* **What you will do**
Please copy out every line in the records below that includes the word "périodique".

* **Dataset records**
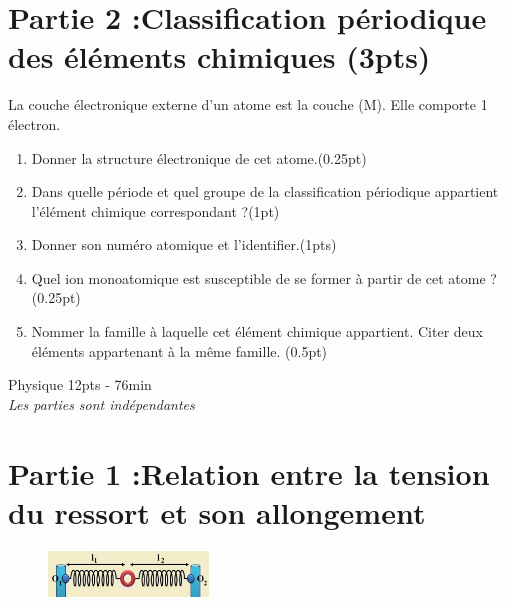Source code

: \documentclass[12pt]{article}
\begin{document}
\section*{Partie 2 :Classification périodique des éléments chimiques \dotfill (3pts) }
La couche électronique externe d'un atome est la couche (M). Elle comporte 1 électron. 
\begin{enumerate}
    \item Donner la structure électronique de cet atome.\dotfill(0.25pt)

    \item Dans quelle période et quel groupe de la classification périodique appartient l'élément chimique correspondant ?\dotfill(1pt)
    \item Donner son numéro atomique et l'identifier.\dotfill(1pts)
    \item Quel ion monoatomique est susceptible de se former à partir de cet atome ? \dotfill(0.25pt)
 \item Nommer la famille à laquelle cet élément chimique appartient. Citer deux éléments appartenant à la
     même famille.  \dotfill(0.5pt)
\end{enumerate}



\begin{center}
\hrulefill
\Large{Physique 12pts - 76min}
\hrulefill\\
    \emph{Les  parties sont indépendantes}
\end{center}

\section*{Partie 1 :Relation entre la tension du ressort et son allongement }

\begin{figure}
	\vspace{-2.3cm}
 \begin{center}
	\includegraphics[width=0.38\textwidth]{./img/img00.png}
\end{center}
\end{figure}
\end{document}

* **Output of the task**
\section*{Partie 2 :Classification périodique des éléments chimiques \dotfill (3pts) }
    \item Dans quelle période et quel groupe de la classification périodique appartient l'élément chimique correspondant ?\dotfill(1pt)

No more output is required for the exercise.